> [ACTIVITY]: Which lines below include the string "chính"? Please show each one.

> [PROVIDED ENTRIES]:
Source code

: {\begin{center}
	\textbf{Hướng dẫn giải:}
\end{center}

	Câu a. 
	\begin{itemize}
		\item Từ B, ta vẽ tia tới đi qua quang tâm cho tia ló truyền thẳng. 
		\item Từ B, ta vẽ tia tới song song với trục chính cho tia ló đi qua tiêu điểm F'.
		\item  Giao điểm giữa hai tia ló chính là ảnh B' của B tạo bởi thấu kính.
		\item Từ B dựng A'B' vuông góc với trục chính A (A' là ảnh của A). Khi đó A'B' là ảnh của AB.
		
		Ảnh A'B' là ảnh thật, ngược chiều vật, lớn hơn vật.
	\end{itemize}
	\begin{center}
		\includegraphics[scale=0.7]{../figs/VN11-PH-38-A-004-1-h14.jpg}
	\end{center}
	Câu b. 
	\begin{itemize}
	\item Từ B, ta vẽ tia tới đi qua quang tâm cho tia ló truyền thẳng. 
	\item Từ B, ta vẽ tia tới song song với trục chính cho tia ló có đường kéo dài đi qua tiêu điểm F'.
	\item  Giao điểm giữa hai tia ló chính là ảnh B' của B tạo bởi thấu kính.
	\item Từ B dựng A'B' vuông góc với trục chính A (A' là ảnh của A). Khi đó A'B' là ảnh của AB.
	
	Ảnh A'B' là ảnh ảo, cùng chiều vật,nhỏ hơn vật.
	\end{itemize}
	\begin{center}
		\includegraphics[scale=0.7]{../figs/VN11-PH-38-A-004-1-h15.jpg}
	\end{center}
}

> [SOLUTION]:
		\item Từ B, ta vẽ tia tới song song với trục chính cho tia ló đi qua tiêu điểm F'.
		\item  Giao điểm giữa hai tia ló chính là ảnh B' của B tạo bởi thấu kính.
		\item Từ B dựng A'B' vuông góc với trục chính A (A' là ảnh của A). Khi đó A'B' là ảnh của AB.
	\item Từ B, ta vẽ tia tới song song với trục chính cho tia ló có đường kéo dài đi qua tiêu điểm F'.
	\item  Giao điểm giữa hai tia ló chính là ảnh B' của B tạo bởi thấu kính.
	\item Từ B dựng A'B' vuông góc với trục chính A (A' là ảnh của A). Khi đó A'B' là ảnh của AB.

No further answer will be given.